Combined with an analytical model for power savings, we show that
memory power can be reduced by 10.4% on average (20.5% max in one
workload) with only 0.17% on performance. You can view our slides
here: pptx, pdf.
- December 2011 -- Scalable Memory
Systems: Our latest work on memory interference handling,
"Reducing Memory Interference in
Multicore Systems via Application-Aware Memory Channel
Partitioning", was presented at MICRO 2011. You can view our
slides here.
Inter-application interference at the main memory is a major impediment to
individual application and system performance. Many past works, including ours,
have addressed this problem by application-aware request reordering in the memory controller. This
paper presents a fundamentally different alternative approach to address this
problem - application-aware Memory Channel Partitioning (MCP). The key idea of
MCP is to map the data of badly-interfering applications to different memory
channels. MCP performs slightly better than the current best memory request
scheduling policy while involving no changes to the memory controller. We also
observe that inter-application interference can be mitigated even better with a
combination of memory channel partitioning and request scheduling. We propose an
Integrated Memory Partitioning and Scheduling (IMPS) mechanism that improves
system performance over the current best memory request scheduler, while
incurring minimal hardware complexity.
- October 2011 -- Efficient Cache
Management: Caches are critical to performance in modern
microprocessors/systems. Unfortunately, not all blocks inserted
into the cache are reused later, largely degrading the
performance benefit of a cache. We propose a new mechanism,
VTS-cache, to predict how likely it is that a missed block will
be reused if it is inserted into the cache and use this
prediction to decide at what location in the cache the block
should be inserted. VTS-cache uses the recency of eviction of a
block to predict its future reuse behavior. We provide a
practical, low-cost implementation of VTS-cache, without
modifying the existing cache structure. Our technical
report, "Improving
Cache Performance using Victim Tag Stores," describes the
mechanism and shows that VTS-cache outperforms five
state-of-the-art proposals.
- October 2011 -- Energy-efficient Communication
Substrates: We are designing and evaluating on-chip
interconnects with new designs that provide high performance with very
simple router hardware, and low energy and area overhead. In our
recent technical
report,
"A High-Performance Hierarchical Ring On-Chip Interconnect with
Low-Cost Routers," we show that a hierarchy of rings on-chip
provides nearly the same performance as a baseline high-performance
mesh network, while using very simple ring routers and minimal
buffering. The key insight is to use a high-bandwidth global ring to
join several smaller local rings, and connect rings with simple
transfer or "bridge" routers. The global ring allows quick cross-chip
journeys and alleviates interference seen in both meshes and
single-ring designs. Our technical report provides solutions to ensure
forward progress in such a network (i.e., avoid livelock and
deadlock), and demonstrates with synthesis-based hardware modeling
that such designs are practical.
- October 2011 -- Energy-efficient
Communication Substrates: We are investigating ways to
improve the performance and energy efficiency of bufferless
deflection-based on-chip interconnects further. Our recent technical
report
"MinBD: A Minimally-Buffered Deflection Router Approaching
Conventional Buffered-Router Performance" presents a design that
has nearly the performance (within 4.6%) of conventional
interconnects, with large virtual-channel buffers, by using
primarily deflection routing to handle contention, and only a small
buffer per router to assist in high load. We show that by addressing
several simple yet important bottlenecks in earlier bufferless
deflection routers (using our CHIPPER work in HPCA 2011 as an
example), bufferless or minimally-buffered deflection routers show
very good performance and energy efficiency. Finally, this report
shows that our router design principles are applicable to high-radix
routers as well, and that such routers can still provide energy
savings in networks where performance degradation is already
addressed by data-locality mapping techniques.

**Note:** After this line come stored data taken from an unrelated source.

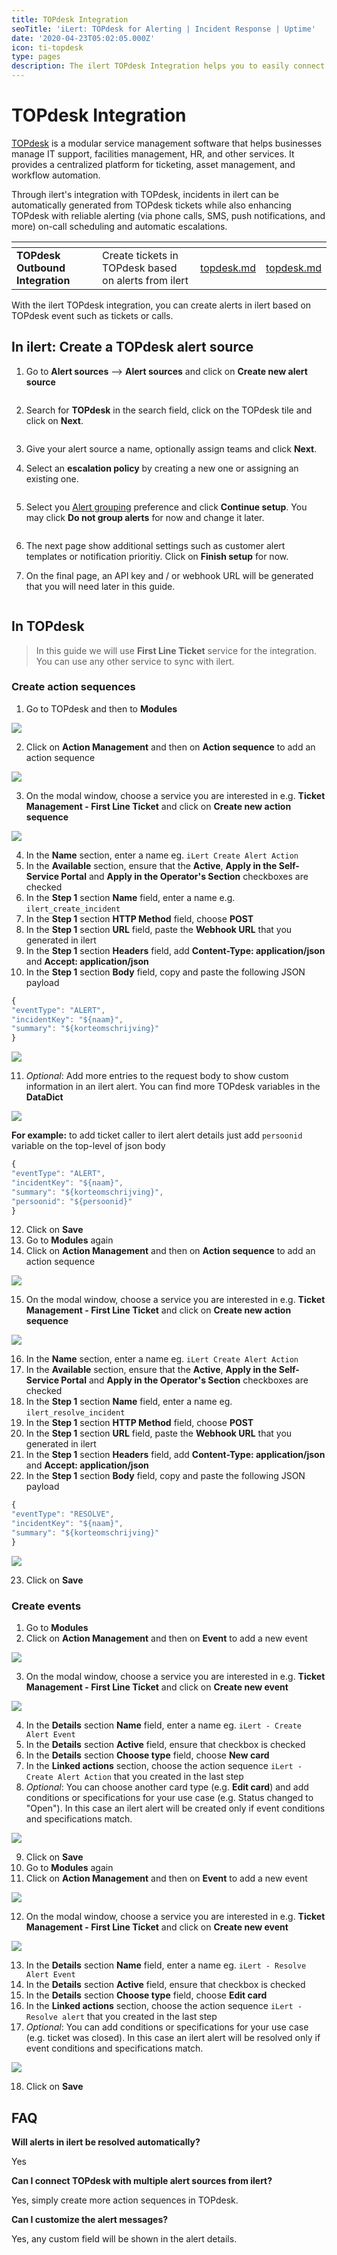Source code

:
 ```yaml
---
title: TOPdesk Integration
seoTitle: 'iLert: TOPdesk for Alerting | Incident Response | Uptime'
date: '2020-04-23T05:02:05.000Z'
icon: ti-topdesk
type: pages
description: The ilert TOPdesk Integration helps you to easily connect to TOPdesk.
---
```


# TOPdesk Integration

[TOPdesk](https://www.topdesk.com/en/) is a modular service management software that helps businesses manage IT support, facilities management, HR, and other services. It provides a centralized platform for ticketing, asset management, and workflow automation.

Through ilert's integration with TOPdesk, incidents in ilert can be automatically generated from TOPdesk tickets while also enhancing TOPdesk with reliable alerting (via phone calls, SMS, push notifications, and more) on-call scheduling and automatic escalations.

<table data-card-size="large" data-view="cards"><thead><tr><th></th><th></th><th data-hidden data-type="content-ref"></th><th data-hidden data-card-target data-type="content-ref"></th></tr></thead><tbody><tr><td><strong>TOPdesk Outbound Integration</strong></td><td>Create tickets in TOPdesk based on alerts from ilert</td><td><a href="../outbound-integrations/topdesk.md">topdesk.md</a></td><td><a href="../outbound-integrations/topdesk.md">topdesk.md</a></td></tr></tbody></table>

With the ilert TOPdesk integration, you can create alerts in ilert based on TOPdesk event such as tickets or calls.

## In ilert: Create a TOPdesk alert source <a href="#in-ilert" id="in-ilert"></a>

1.  Go to **Alert sources** --> **Alert sources** and click on **Create new alert source**

    <figure><img src="../.gitbook/assets/Screenshot 2023-08-28 at 10.21.10.png" alt=""><figcaption></figcaption></figure>
2.  Search for **TOPdesk** in the search field, click on the TOPdesk tile and click on **Next**.&#x20;

    <figure><img src="../.gitbook/assets/Screenshot 2023-08-28 at 10.24.23.png" alt=""><figcaption></figcaption></figure>
3. Give your alert source a name, optionally assign teams and click **Next**.
4.  Select an **escalation policy** by creating a new one or assigning an existing one.

    <figure><img src="../.gitbook/assets/Screenshot 2023-08-28 at 11.37.47.png" alt=""><figcaption></figcaption></figure>
5.  Select you [Alert grouping](../alerting/alert-sources.md#alert-grouping) preference and click **Continue setup**. You may click **Do not group alerts** for now and change it later.&#x20;

    <figure><img src="../.gitbook/assets/Screenshot 2023-08-28 at 11.38.24.png" alt=""><figcaption></figcaption></figure>
6. The next page show additional settings such as customer alert templates or notification prioritiy. Click on **Finish setup** for now.
7.  On the final page, an API key and / or webhook URL will be generated that you will need later in this guide.

    <figure><img src="../.gitbook/assets/Screenshot 2023-08-28 at 11.47.34 (1).png" alt=""><figcaption></figcaption></figure>



## In TOPdesk <a href="#in-topdesk" id="in-topdesk"></a>

> In this guide we will use **First Line Ticket** service for the integration. You can use any other service to sync with ilert.

### Create action sequences <a href="#create-action-sequences" id="create-action-sequences"></a>

1. Go to TOPdesk and then to **Modules**

![](../.gitbook/assets/tpdki3.png)

2. Click on **Action Management** and then on **Action sequence** to add an action sequence

![](../.gitbook/assets/tpdki4.png)

3. On the modal window, choose a service you are interested in e.g. **Ticket Management - First Line Ticket** and click on **Create new action sequence**

![](<../.gitbook/assets/tpdki5 (1).png>)

4. In the **Name** section, enter a name eg. `iLert Create Alert Action`
5. In the **Available** section, ensure that the **Active**, **Apply in the Self-Service Portal** and **Apply in the Operator's Section** checkboxes are checked
6. In the **Step 1** section **Name** field, enter a name e.g. `ilert_create_incident`
7. In the **Step 1** section **HTTP Method** field, choose **POST**
8. In the **Step 1** section **URL** field, paste the **Webhook URL** that you generated in ilert
9. In the **Step 1** section **Headers** field, add **Content-Type: application/json** and **Accept: application/json**
10. &#x20;In the **Step 1** section **Body** field, copy and paste the following JSON payload

```javascript
{
"eventType": "ALERT",
"incidentKey": "${naam}",
"summary": "${korteomschrijving}"
}
```

![](../.gitbook/assets/tpdki6.1.png)

11. _Optional_: Add more entries to the request body to show custom information in an ilert alert. You can find more TOPdesk variables in the **DataDict**

![](../.gitbook/assets/tpdki7.png)

**For example:** to add ticket caller to ilert alert details just add `persoonid` variable on the top-level of json body

```javascript
{
"eventType": "ALERT",
"incidentKey": "${naam}",
"summary": "${korteomschrijving}",
"persoonid": "${persoonid}"
}
```

12. &#x20;Click on **Save**
13. &#x20;Go to **Modules** again
14. &#x20;Click on **Action Management** and then on **Action sequence** to add an action sequence

![](<../.gitbook/assets/tpdki4 (1) (1) (1).png>)

15. &#x20;On the modal window, choose a service you are interested in e.g. **Ticket Management - First Line Ticket** and click on **Create new action sequence**

![](<../.gitbook/assets/tpdki5 (2).png>)

16. &#x20;In the **Name** section, enter a name eg. `iLert Create Alert Action`
17. &#x20;In the **Available** section, ensure that the **Active**, **Apply in the Self-Service Portal** and **Apply in the Operator's Section** checkboxes are checked
18. &#x20;In the **Step 1** section **Name** field, enter a name eg. `ilert_resolve_incident`
19. &#x20;In the **Step 1** section **HTTP Method** field, choose **POST**
20. &#x20;In the **Step 1** section **URL** field, paste the **Webhook URL** that you generated in ilert
21. &#x20;In the **Step 1** section **Headers** field, add **Content-Type: application/json** and **Accept: application/json**
22. &#x20;In the **Step 1** section **Body** field, copy and paste the following JSON payload

```javascript
{
"eventType": "RESOLVE",
"incidentKey": "${naam}",
"summary": "${korteomschrijving}"
}
```

![](../.gitbook/assets/tpdki6.2.png)

23. &#x20;Click on **Save**

### Create events <a href="#create-events" id="create-events"></a>

1. Go to **Modules**
2. Click on **Action Management** and then on **Event** to add a new event

![](../.gitbook/assets/tpdki8.png)

3. On the modal window, choose a service you are interested in e.g. **Ticket Management - First Line Ticket** and click on **Create new event**

![](<../.gitbook/assets/tpdki9 (1) (1).png>)

4. In the **Details** section **Name** field, enter a name eg. `iLert - Create Alert Event`
5. In the **Details** section **Active** field, ensure that checkbox is checked
6. In the **Details** section **Choose type** field, choose **New card**
7. In the **Linked actions** section, choose the action sequence `iLert - Create Alert Action` that you created in the last step
8. _Optional_: You can choose another card type (e.g. **Edit card**) and add conditions or specifications for your use case (e.g. Status changed to "Open"). In this case an ilert alert will be created only if event conditions and specifications match.

![](../.gitbook/assets/tpdki10.1.png)

9. Click on **Save**
10. &#x20;Go to **Modules** again
11. &#x20;Click on **Action Management** and then on **Event** to add a new event

![](<../.gitbook/assets/tpdki8 (1) (1) (1).png>)

12. &#x20;On the modal window, choose a service you are interested in e.g. **Ticket Management - First Line Ticket** and click on **Create new event**

![](<../.gitbook/assets/tpdki9 (1).png>)

13. &#x20;In the **Details** section **Name** field, enter a name eg. `iLert - Resolve Alert Event`
14. &#x20;In the **Details** section **Active** field, ensure that checkbox is checked
15. &#x20;In the **Details** section **Choose type** field, choose **Edit card**
16. &#x20;In the **Linked actions** section, choose the action sequence `iLert - Resolve alert` that you created in the last step
17. &#x20;_Optional_: You can add conditions or specifications for your use case (e.g. ticket was closed). In this case an ilert alert will be resolved only if event conditions and specifications match.

![](../.gitbook/assets/tpdki10.2.png)

18. &#x20;Click on **Save**

## FAQ <a href="#faq" id="faq"></a>

**Will alerts in ilert be resolved automatically?**

Yes

**Can I connect TOPdesk with multiple alert sources from ilert?**

Yes, simply create more action sequences in TOPdesk.

**Can I customize the alert messages?**

Yes, any custom field will be shown in the alert details.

- September 2011 -- Heterogeneous Main
Memory with New Technologies: We are designing heterogeneous
main memory systems that consist of multiple memory technologies,
e.g., Phase Change Memory (PCM) and DRAM, to achieve high energy
efficiency and overcome DRAM technology scaling challenges. We have
developed a new way of managing data placement in such a memory system
with the goal of achieving the best characteristics of both PCM and
DRAM technologies. The main idea of our work is to dynamically
identify and place data that cause frequent row buffer miss accesses
in DRAM, and data that do not in PCM. The key insight behind this
approach is that data which generally hit in the row buffer can take
advantage of the large memory capacity that PCM has to offer, and
still be accessed as quickly as if the data were placed in DRAM. Our
technical
report, "Row
Buffer Locality-Aware Data Placement in Hybrid Memories,"
describes in detail our mechanism and results.
- February 2011 -- Energy-efficient
Communication Substrates: Our latest work on efficient router
design, "CHIPPER: A
Low-Complexity Bufferless Deflection Router," appeared at HPCA
2011. Paper
(pdf) Slides (pptx)
We are designing energy-efficient communication
substrates to enable the scaling of a parallel multiprocessor to a
large number of nodes under a given power budget. To this end, we are
examining the design of very efficient routers. This paper designs a
simple bufferless deflection router that is competitive in operating
frequency with buffered routers. It solves two key issues in
deflection router design, livelock freedom and packet reassembly, with
simple mechanisms.
- December 2010 -- Scalable Memory
Controllers: Our latest memory scheduling
algorithm, "Thread Cluster Memory
Scheduling: Exploiting Differences in Memory Access Behavior"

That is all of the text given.